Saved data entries
**********
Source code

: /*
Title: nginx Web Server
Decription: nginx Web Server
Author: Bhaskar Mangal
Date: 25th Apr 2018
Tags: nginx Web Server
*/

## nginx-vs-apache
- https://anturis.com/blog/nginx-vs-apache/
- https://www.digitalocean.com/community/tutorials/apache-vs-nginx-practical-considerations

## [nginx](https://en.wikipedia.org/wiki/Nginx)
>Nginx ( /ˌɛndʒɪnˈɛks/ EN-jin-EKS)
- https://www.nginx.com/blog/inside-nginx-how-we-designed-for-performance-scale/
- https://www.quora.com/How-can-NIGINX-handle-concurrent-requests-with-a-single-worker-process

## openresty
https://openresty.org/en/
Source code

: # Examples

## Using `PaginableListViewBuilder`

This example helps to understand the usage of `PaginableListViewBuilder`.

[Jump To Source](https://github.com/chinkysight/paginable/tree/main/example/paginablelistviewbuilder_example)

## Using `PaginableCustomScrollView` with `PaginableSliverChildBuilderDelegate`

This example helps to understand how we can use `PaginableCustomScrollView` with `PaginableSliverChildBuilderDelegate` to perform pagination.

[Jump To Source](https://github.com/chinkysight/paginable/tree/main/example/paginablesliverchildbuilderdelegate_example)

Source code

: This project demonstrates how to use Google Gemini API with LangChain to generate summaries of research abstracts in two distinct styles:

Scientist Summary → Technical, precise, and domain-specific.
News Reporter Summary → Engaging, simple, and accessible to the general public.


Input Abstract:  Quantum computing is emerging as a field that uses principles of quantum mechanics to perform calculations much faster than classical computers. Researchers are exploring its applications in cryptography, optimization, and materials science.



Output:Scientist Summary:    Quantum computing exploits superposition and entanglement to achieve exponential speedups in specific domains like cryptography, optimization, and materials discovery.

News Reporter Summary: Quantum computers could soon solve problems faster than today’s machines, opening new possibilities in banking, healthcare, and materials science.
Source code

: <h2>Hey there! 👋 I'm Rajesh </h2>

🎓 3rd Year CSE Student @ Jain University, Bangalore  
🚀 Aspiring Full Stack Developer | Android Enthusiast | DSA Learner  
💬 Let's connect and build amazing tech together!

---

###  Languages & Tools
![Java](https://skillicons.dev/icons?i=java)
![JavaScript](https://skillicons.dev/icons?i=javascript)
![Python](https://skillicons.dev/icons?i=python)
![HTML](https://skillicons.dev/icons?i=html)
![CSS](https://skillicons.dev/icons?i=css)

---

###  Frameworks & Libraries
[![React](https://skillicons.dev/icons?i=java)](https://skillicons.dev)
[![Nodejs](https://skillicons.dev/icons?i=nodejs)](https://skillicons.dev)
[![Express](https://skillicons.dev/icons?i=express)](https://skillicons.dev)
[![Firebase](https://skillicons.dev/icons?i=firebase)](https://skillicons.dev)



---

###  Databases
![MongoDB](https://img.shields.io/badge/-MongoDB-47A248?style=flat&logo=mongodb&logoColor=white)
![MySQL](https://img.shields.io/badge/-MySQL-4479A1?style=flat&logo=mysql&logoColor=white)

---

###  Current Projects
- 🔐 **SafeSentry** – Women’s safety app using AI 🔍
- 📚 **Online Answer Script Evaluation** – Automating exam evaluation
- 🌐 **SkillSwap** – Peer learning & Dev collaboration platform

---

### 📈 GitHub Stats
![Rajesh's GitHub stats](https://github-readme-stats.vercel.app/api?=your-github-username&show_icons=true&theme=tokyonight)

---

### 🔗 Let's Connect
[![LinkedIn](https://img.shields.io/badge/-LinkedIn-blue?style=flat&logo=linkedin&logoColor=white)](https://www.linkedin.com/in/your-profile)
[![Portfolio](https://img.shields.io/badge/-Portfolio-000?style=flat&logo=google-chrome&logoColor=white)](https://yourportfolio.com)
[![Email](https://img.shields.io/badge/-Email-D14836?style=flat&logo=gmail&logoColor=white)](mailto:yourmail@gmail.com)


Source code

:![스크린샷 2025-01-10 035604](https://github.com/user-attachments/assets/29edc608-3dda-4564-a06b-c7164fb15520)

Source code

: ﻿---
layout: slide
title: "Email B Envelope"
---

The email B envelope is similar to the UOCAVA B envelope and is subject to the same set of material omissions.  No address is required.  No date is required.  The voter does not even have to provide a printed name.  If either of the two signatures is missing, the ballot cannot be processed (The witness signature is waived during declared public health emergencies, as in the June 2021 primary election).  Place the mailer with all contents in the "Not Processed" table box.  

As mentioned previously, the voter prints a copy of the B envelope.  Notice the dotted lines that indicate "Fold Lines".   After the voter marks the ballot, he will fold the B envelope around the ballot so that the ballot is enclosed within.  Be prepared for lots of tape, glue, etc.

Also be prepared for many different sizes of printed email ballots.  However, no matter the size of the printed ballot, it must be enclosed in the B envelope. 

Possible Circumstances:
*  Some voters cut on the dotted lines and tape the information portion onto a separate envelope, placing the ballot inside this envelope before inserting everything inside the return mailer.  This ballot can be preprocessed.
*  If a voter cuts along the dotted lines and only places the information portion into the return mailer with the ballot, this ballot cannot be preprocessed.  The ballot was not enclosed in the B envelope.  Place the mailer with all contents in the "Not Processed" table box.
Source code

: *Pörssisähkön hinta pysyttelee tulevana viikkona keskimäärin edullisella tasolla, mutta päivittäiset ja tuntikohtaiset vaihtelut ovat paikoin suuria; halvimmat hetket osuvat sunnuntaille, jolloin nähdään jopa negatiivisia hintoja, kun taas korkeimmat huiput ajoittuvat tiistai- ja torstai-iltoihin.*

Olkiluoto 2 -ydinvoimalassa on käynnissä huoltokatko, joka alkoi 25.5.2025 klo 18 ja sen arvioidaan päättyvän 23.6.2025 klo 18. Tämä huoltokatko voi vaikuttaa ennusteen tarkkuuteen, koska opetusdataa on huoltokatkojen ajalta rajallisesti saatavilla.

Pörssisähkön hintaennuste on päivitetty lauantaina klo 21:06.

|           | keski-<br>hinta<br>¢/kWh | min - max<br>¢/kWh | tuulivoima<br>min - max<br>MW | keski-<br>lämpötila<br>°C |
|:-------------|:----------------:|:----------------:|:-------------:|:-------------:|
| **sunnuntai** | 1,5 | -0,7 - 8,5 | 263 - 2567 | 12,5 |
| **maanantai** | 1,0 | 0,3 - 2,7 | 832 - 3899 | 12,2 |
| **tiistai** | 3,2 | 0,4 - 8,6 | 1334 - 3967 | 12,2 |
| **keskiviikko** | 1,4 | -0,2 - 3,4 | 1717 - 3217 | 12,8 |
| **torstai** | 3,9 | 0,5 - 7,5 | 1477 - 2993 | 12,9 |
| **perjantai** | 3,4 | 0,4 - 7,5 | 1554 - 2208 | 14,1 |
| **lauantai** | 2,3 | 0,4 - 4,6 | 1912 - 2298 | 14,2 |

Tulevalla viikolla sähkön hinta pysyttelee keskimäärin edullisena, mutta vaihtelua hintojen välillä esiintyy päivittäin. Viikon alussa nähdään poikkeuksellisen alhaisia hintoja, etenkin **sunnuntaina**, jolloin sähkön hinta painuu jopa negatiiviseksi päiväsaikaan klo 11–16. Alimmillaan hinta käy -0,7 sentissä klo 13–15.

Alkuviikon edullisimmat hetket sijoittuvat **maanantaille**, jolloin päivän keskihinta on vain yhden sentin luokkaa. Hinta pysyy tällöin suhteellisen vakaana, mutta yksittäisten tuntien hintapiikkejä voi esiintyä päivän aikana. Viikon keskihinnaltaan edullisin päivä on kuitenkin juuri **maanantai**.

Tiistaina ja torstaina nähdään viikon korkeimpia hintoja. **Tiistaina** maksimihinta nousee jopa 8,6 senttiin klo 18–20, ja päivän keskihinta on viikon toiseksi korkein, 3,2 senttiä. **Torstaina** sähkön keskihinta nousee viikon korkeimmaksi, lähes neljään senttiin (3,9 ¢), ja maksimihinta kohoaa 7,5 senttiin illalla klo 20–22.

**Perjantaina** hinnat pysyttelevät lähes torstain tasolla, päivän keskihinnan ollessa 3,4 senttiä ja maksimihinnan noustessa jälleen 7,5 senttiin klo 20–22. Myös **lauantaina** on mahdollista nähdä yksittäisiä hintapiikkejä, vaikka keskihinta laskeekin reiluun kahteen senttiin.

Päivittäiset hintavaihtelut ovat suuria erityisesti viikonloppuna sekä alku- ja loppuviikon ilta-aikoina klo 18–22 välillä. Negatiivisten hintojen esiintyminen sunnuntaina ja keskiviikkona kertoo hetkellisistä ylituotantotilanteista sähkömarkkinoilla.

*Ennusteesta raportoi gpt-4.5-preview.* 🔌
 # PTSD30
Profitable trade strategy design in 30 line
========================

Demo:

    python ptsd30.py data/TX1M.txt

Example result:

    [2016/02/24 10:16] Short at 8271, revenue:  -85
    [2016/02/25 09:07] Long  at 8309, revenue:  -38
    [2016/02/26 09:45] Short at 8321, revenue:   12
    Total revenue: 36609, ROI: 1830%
**********
Reproduce every line above containing "Reporter".

News Reporter Summary → Engaging, simple, and accessible to the general public.
News Reporter Summary: Quantum computers could soon solve problems faster than today’s machines, opening new possibilities in banking, healthcare, and materials science.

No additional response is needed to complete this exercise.